→ **Task directions**: For the records below, print the lines from the line with "MCBTreeNode * bestnode" through the line with "Player * bot1 = new Bot ();" exactly as written; include both end lines and exclude the rest.

● ● ● ● ● ● ●

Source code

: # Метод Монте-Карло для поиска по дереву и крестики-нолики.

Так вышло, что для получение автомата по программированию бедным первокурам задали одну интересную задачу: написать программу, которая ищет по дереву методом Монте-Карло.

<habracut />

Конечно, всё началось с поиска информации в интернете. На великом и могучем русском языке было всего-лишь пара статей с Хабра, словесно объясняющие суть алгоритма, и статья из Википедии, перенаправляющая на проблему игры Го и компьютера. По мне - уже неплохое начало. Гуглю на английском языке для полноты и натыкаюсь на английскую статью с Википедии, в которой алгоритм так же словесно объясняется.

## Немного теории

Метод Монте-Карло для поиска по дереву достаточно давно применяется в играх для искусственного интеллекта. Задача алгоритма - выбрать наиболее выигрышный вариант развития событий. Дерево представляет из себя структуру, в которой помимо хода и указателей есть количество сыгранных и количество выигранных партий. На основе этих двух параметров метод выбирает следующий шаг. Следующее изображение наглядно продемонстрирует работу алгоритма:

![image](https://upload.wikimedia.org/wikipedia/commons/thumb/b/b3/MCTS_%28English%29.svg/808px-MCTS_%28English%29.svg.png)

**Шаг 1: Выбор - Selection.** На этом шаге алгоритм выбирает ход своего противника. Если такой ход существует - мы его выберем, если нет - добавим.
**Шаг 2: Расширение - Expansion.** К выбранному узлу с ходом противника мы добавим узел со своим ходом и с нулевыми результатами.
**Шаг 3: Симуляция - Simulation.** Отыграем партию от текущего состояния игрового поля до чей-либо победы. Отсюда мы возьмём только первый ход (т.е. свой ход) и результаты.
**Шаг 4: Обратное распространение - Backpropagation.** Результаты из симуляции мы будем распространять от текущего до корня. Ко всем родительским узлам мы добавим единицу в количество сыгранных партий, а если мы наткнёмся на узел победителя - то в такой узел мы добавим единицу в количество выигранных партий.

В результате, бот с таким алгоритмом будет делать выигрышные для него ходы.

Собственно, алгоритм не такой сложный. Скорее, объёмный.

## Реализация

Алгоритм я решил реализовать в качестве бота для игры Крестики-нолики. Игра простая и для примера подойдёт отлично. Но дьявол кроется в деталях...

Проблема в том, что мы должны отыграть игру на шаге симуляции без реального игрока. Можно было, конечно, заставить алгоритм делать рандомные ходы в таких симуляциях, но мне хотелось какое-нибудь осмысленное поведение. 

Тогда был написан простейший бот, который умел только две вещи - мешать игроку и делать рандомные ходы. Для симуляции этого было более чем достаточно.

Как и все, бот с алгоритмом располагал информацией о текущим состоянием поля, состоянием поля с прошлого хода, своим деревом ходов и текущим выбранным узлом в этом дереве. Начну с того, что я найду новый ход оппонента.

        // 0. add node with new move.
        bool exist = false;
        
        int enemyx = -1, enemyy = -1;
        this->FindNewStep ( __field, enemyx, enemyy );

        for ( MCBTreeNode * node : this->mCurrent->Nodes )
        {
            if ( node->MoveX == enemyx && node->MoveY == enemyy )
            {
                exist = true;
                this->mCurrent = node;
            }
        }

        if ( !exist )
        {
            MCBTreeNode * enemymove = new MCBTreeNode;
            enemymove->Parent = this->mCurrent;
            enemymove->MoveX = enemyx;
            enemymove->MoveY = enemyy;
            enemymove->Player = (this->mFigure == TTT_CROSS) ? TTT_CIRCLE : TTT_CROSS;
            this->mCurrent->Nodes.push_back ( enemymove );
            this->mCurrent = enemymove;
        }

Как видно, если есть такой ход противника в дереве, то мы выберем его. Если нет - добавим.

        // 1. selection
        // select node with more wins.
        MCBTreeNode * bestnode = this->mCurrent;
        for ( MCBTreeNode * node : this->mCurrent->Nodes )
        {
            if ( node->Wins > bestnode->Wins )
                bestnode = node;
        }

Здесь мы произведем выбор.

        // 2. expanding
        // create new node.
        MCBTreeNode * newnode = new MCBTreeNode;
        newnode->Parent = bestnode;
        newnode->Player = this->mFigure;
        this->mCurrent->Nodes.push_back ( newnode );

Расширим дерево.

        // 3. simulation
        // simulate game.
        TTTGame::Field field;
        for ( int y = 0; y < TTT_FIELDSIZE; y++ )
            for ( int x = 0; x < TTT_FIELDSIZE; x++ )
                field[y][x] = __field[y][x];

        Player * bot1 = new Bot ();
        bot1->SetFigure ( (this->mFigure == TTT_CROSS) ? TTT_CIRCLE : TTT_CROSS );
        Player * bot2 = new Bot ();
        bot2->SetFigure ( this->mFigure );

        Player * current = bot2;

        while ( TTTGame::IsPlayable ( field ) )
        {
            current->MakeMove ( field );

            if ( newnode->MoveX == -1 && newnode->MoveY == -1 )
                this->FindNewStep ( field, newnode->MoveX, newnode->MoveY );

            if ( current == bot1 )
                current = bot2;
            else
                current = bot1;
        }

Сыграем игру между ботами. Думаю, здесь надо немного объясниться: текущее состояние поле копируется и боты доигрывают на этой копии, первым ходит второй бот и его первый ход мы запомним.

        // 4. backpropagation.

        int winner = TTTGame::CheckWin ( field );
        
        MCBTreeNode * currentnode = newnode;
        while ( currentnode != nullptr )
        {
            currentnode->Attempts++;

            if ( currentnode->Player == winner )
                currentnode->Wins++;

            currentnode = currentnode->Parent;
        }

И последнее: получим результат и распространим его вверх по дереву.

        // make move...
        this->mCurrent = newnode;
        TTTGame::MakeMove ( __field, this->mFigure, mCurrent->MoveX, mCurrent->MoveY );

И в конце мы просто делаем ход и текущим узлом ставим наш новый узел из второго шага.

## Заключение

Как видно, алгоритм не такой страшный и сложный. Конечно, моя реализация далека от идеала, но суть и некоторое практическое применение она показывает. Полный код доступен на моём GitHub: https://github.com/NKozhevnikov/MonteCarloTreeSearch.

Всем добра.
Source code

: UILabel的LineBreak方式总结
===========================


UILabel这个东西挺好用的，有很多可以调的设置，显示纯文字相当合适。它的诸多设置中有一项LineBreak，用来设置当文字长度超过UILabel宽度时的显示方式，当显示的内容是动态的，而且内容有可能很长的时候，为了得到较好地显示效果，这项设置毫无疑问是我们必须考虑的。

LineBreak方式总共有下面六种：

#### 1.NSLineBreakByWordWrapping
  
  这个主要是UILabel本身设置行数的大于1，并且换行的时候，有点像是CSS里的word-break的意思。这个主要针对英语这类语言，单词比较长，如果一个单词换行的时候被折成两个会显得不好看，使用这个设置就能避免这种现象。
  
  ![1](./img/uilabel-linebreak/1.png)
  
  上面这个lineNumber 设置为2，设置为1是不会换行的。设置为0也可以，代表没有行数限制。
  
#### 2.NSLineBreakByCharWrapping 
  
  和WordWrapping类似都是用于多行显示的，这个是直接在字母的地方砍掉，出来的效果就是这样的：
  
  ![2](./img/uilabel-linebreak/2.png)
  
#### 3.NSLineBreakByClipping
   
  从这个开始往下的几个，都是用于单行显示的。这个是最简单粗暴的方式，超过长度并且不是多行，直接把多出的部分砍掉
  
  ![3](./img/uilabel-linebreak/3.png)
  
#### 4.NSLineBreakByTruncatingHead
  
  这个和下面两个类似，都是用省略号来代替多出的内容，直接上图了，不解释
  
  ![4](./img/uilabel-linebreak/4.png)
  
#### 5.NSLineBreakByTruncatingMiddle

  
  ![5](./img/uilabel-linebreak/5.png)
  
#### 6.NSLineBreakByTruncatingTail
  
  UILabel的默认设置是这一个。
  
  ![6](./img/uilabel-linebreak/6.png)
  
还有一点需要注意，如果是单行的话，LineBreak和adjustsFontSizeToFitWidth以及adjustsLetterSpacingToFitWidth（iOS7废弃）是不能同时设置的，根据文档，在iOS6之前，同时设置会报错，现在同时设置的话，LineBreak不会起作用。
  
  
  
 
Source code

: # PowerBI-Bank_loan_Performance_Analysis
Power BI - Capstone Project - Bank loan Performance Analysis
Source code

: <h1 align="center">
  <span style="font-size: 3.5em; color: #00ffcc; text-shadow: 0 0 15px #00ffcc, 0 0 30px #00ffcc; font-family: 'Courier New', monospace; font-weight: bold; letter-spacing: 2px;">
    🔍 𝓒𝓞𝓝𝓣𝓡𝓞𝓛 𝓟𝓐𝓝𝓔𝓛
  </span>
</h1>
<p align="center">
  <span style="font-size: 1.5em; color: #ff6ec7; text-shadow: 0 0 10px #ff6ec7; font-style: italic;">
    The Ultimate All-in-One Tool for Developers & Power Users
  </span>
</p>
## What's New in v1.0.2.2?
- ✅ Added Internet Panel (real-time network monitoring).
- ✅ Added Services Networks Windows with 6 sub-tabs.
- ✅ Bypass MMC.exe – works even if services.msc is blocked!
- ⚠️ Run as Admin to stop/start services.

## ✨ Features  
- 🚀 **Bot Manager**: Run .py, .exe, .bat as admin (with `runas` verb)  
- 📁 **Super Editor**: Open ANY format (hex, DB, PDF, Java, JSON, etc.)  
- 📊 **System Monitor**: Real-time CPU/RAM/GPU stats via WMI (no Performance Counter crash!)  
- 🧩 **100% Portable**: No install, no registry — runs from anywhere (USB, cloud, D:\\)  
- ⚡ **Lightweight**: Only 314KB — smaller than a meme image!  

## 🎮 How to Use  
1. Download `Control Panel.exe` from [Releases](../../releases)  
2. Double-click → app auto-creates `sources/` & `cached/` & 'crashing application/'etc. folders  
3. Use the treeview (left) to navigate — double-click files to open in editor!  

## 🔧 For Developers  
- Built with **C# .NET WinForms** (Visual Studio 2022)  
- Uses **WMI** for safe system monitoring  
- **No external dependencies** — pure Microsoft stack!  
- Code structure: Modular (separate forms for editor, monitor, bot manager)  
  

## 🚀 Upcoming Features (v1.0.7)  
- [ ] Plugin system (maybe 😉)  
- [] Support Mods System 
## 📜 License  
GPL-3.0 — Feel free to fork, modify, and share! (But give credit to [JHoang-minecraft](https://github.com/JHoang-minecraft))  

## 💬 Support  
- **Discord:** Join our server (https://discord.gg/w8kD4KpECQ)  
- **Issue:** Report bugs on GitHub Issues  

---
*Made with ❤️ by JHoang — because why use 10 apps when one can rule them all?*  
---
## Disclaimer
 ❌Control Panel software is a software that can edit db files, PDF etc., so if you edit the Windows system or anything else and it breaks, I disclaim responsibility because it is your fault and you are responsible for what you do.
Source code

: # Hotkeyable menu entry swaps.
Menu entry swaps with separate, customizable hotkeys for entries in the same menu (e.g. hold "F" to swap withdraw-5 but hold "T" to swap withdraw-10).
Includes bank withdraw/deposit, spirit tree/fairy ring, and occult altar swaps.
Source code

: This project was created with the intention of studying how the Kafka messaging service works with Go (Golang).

● ● ● ● ● ● ●

→ **Your response**:
        MCBTreeNode * bestnode = this->mCurrent;
        for ( MCBTreeNode * node : this->mCurrent->Nodes )
        {
            if ( node->Wins > bestnode->Wins )
                bestnode = node;
        }

Здесь мы произведем выбор.

        // 2. expanding
        // create new node.
        MCBTreeNode * newnode = new MCBTreeNode;
        newnode->Parent = bestnode;
        newnode->Player = this->mFigure;
        this->mCurrent->Nodes.push_back ( newnode );

Расширим дерево.

        // 3. simulation
        // simulate game.
        TTTGame::Field field;
        for ( int y = 0; y < TTT_FIELDSIZE; y++ )
            for ( int x = 0; x < TTT_FIELDSIZE; x++ )
                field[y][x] = __field[y][x];

        Player * bot1 = new Bot ();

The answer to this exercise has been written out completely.